EXERCISE DIRECTIONS:
Your answer should be the exact lines of the data below from the one containing "for every $f_i$" through the one containing "G)\subseteq I_\pp$. Hence"; please include nothing else.

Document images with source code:
########################################

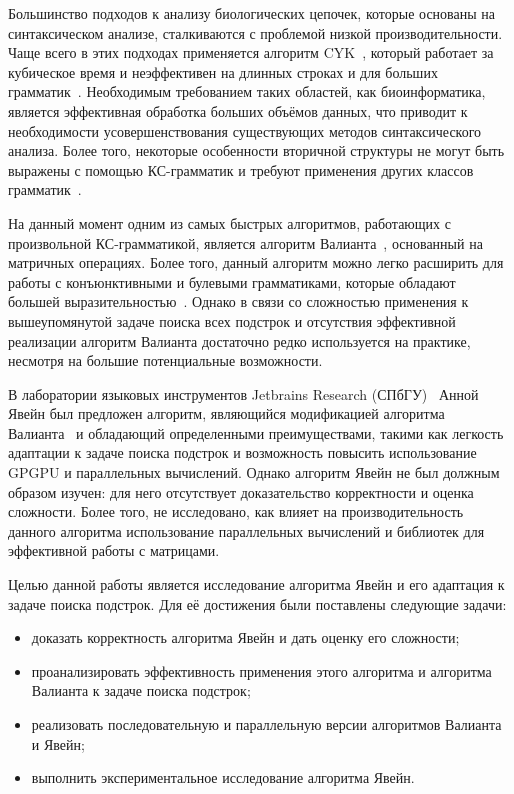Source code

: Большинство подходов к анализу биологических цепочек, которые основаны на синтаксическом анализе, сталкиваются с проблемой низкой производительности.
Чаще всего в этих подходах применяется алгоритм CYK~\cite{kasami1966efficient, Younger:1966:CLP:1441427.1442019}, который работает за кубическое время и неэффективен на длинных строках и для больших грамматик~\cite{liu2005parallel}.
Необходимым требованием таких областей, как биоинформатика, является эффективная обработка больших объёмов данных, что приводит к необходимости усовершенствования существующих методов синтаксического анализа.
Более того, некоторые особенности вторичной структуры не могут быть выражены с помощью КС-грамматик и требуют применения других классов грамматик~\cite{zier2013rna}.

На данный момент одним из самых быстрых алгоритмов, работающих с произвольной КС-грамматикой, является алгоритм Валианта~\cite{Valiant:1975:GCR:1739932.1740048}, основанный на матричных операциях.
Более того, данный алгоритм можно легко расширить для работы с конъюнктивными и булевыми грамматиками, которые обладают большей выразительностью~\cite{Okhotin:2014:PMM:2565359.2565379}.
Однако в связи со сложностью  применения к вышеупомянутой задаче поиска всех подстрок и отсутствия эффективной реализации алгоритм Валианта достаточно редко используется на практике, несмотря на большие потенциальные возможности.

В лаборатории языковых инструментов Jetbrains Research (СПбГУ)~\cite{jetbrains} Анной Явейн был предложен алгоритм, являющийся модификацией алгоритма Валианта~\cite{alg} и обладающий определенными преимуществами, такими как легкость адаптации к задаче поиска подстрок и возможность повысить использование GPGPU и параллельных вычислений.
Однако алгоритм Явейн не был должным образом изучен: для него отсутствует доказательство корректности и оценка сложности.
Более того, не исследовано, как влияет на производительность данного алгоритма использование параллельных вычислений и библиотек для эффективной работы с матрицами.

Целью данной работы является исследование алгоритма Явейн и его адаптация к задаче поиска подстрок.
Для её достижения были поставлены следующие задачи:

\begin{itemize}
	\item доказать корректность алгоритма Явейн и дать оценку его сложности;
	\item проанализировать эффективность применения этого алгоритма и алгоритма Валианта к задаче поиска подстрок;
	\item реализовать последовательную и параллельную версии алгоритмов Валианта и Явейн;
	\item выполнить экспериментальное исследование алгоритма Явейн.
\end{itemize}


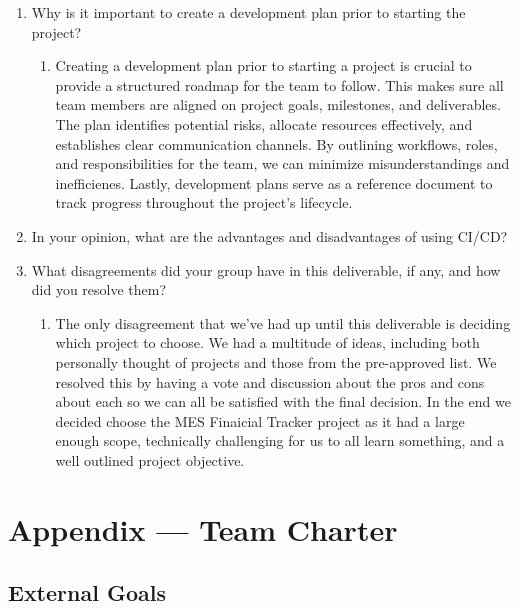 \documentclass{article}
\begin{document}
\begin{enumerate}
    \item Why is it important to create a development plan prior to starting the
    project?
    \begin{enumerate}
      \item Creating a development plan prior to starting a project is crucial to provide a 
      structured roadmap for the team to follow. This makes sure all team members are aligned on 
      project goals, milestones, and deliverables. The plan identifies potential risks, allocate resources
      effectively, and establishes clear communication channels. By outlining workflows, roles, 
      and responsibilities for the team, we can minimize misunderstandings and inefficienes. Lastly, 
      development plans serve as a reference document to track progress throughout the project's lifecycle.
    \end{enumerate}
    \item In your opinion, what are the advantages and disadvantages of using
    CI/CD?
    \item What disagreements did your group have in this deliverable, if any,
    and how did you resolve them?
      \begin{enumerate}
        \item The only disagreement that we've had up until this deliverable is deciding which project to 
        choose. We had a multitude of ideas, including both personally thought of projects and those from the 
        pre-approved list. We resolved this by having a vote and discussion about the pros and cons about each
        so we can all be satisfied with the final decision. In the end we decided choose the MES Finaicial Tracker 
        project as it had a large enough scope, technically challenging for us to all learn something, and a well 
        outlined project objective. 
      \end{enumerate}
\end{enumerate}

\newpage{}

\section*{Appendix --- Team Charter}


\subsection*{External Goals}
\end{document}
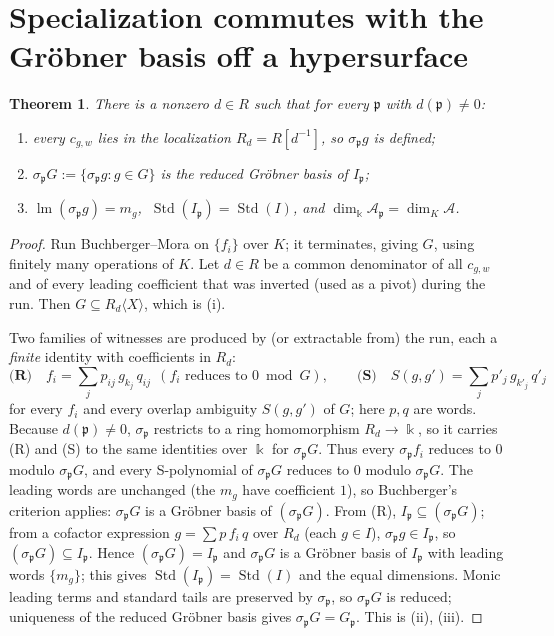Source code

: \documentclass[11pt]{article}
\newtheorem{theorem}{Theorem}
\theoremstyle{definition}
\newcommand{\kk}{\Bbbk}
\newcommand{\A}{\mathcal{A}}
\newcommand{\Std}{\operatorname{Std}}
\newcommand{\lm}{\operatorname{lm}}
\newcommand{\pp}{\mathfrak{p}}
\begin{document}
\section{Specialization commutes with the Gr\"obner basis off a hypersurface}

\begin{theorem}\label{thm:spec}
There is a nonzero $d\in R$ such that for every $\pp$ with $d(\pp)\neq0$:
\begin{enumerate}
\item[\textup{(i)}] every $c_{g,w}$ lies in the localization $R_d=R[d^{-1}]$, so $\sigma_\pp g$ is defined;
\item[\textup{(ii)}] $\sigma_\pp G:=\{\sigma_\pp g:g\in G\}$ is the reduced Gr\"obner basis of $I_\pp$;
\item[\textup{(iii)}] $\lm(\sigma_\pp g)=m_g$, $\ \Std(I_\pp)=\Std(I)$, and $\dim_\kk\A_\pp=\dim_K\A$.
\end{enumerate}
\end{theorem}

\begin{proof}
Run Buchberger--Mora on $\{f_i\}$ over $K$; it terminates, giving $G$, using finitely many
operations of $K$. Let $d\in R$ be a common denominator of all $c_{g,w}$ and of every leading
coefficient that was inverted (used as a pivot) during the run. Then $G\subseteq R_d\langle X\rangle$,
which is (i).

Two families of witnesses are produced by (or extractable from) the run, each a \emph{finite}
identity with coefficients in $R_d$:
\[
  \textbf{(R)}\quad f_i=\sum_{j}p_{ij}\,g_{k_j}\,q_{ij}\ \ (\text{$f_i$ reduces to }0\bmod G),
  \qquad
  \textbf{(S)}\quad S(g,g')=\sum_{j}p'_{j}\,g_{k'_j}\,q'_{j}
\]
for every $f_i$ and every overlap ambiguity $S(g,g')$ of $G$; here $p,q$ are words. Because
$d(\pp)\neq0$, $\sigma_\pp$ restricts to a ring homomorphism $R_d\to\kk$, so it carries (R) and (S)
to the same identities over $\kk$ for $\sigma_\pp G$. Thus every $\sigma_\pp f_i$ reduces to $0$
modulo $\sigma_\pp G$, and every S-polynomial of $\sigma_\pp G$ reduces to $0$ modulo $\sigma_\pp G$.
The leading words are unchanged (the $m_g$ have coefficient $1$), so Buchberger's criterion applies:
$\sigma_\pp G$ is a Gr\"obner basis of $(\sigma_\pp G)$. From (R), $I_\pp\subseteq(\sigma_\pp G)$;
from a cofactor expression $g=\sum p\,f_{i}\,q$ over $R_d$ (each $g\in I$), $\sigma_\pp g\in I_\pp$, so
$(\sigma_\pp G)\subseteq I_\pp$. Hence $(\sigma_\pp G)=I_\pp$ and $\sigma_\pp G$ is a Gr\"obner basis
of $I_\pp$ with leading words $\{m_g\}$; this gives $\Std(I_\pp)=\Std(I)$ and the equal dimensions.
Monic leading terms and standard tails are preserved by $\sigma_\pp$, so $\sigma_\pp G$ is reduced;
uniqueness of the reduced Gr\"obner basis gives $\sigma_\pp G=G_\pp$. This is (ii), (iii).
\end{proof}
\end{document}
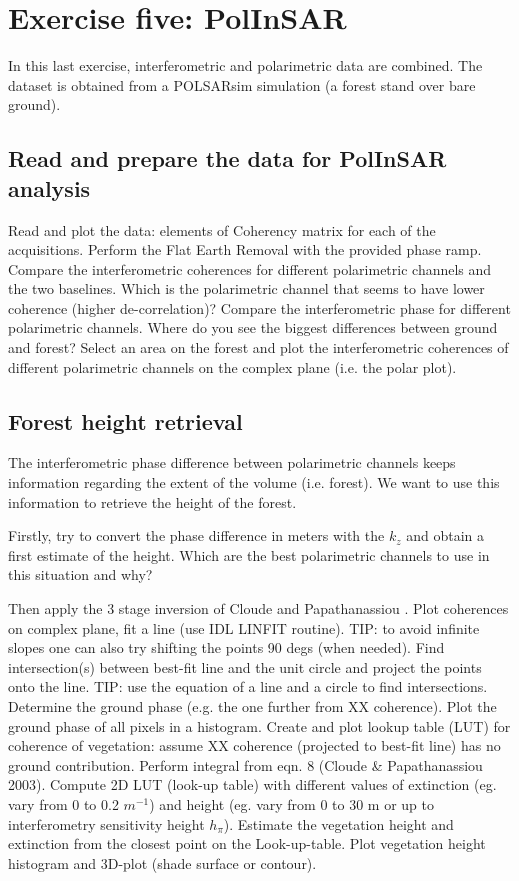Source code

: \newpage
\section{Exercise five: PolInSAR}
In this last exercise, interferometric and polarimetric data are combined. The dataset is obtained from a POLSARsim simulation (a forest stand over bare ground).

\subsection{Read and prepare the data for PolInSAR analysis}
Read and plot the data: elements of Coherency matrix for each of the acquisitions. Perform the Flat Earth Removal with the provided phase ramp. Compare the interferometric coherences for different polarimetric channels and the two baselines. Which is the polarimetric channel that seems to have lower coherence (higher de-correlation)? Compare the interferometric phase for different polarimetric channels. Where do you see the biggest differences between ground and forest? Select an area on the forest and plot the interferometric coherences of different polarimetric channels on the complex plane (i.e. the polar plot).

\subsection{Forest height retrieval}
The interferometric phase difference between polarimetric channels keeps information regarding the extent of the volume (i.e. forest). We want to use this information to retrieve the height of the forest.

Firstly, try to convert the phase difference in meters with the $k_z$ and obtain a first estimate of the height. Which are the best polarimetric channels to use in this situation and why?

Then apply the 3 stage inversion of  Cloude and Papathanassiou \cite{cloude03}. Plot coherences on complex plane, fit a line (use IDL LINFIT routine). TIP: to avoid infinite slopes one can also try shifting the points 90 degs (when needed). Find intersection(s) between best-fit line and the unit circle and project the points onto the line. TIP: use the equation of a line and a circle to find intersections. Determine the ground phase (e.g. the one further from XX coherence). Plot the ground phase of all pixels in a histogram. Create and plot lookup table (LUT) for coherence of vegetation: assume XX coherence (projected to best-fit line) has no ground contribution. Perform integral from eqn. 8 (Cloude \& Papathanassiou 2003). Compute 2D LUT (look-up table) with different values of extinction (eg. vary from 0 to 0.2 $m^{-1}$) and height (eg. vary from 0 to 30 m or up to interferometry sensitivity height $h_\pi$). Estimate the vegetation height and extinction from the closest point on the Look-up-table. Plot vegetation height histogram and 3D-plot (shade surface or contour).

########################################

FINISHED TASK:
for every $f_i$ and every overlap ambiguity $S(g,g')$ of $G$; here $p,q$ are words. Because
$d(\pp)\neq0$, $\sigma_\pp$ restricts to a ring homomorphism $R_d\to\kk$, so it carries (R) and (S)
to the same identities over $\kk$ for $\sigma_\pp G$. Thus every $\sigma_\pp f_i$ reduces to $0$
modulo $\sigma_\pp G$, and every S-polynomial of $\sigma_\pp G$ reduces to $0$ modulo $\sigma_\pp G$.
The leading words are unchanged (the $m_g$ have coefficient $1$), so Buchberger's criterion applies:
$\sigma_\pp G$ is a Gr\"obner basis of $(\sigma_\pp G)$. From (R), $I_\pp\subseteq(\sigma_\pp G)$;
from a cofactor expression $g=\sum p\,f_{i}\,q$ over $R_d$ (each $g\in I$), $\sigma_\pp g\in I_\pp$, so
$(\sigma_\pp G)\subseteq I_\pp$. Hence $(\sigma_\pp G)=I_\pp$ and $\sigma_\pp G$ is a Gr\"obner basis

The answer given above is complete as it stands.